:: Input data
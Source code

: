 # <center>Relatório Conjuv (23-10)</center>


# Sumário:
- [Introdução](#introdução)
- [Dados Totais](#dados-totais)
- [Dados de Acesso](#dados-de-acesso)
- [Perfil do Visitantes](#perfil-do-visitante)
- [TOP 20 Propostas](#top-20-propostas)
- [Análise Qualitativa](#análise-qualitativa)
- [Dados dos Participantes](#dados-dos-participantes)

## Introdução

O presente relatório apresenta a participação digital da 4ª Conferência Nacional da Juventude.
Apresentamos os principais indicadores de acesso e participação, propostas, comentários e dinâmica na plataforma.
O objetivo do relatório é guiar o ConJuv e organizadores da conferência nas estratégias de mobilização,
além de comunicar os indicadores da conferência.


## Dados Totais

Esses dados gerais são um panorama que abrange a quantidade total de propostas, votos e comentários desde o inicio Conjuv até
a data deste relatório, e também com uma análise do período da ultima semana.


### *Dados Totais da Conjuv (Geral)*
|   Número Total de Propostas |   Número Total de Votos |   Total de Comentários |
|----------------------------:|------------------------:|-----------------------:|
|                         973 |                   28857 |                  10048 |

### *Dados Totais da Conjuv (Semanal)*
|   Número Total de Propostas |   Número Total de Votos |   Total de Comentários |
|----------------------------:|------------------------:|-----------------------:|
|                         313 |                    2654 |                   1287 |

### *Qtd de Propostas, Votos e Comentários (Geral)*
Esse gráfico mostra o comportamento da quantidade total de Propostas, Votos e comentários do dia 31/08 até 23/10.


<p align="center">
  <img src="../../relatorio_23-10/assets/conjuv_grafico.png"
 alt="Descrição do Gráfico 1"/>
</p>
::::
Please give the number of lines in the data where "quantidade" appears, without any other words.

2